(Saved entries)
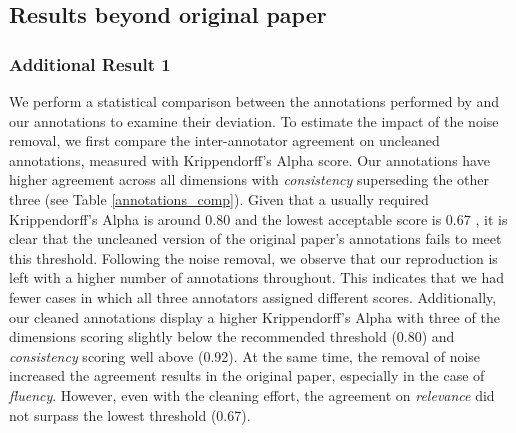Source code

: \subsection{Results beyond original paper}
\label{sec:results_beyond1}
\subsubsection{Additional Result 1} \label{add1}
We perform a statistical comparison between the annotations performed by \citet{gao2022dialsummeval} and our annotations to examine their deviation. To estimate the impact of the noise removal, we first compare the inter-annotator agreement on uncleaned annotations, measured with Krippendorff's Alpha score. Our annotations have higher agreement across all dimensions with \textit{consistency} superseding the other three (see Table \ref{annotations_comp}). Given that a usually required Krippendorff's Alpha is around 0.80 and the lowest acceptable score is 0.67 \cite{krippendorff2004content}, it is clear that the uncleaned version of the original paper's annotations fails to meet this threshold. 
Following the noise removal, we observe that our reproduction is left with a higher number of annotations throughout. This indicates that we had fewer cases in which all three annotators assigned different scores. Additionally, our cleaned annotations display a higher Krippendorff's Alpha with three of the dimensions scoring slightly below the recommended threshold (0.80)  and \textit{consistency} scoring well above (0.92). At the same time, the removal of noise increased the agreement results in the original paper, especially in the case of \textit{fluency}. However, even with the cleaning effort, the agreement on \textit{relevance} did not surpass the lowest threshold (0.67).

> _EXERCISE GOAL_: Which lines of the records above hold the word "label"? Copy each of them.

> _SOLUTION TO THIS EXERCISE_:
\label{sec:results_beyond1}
\subsubsection{Additional Result 1} \label{add1}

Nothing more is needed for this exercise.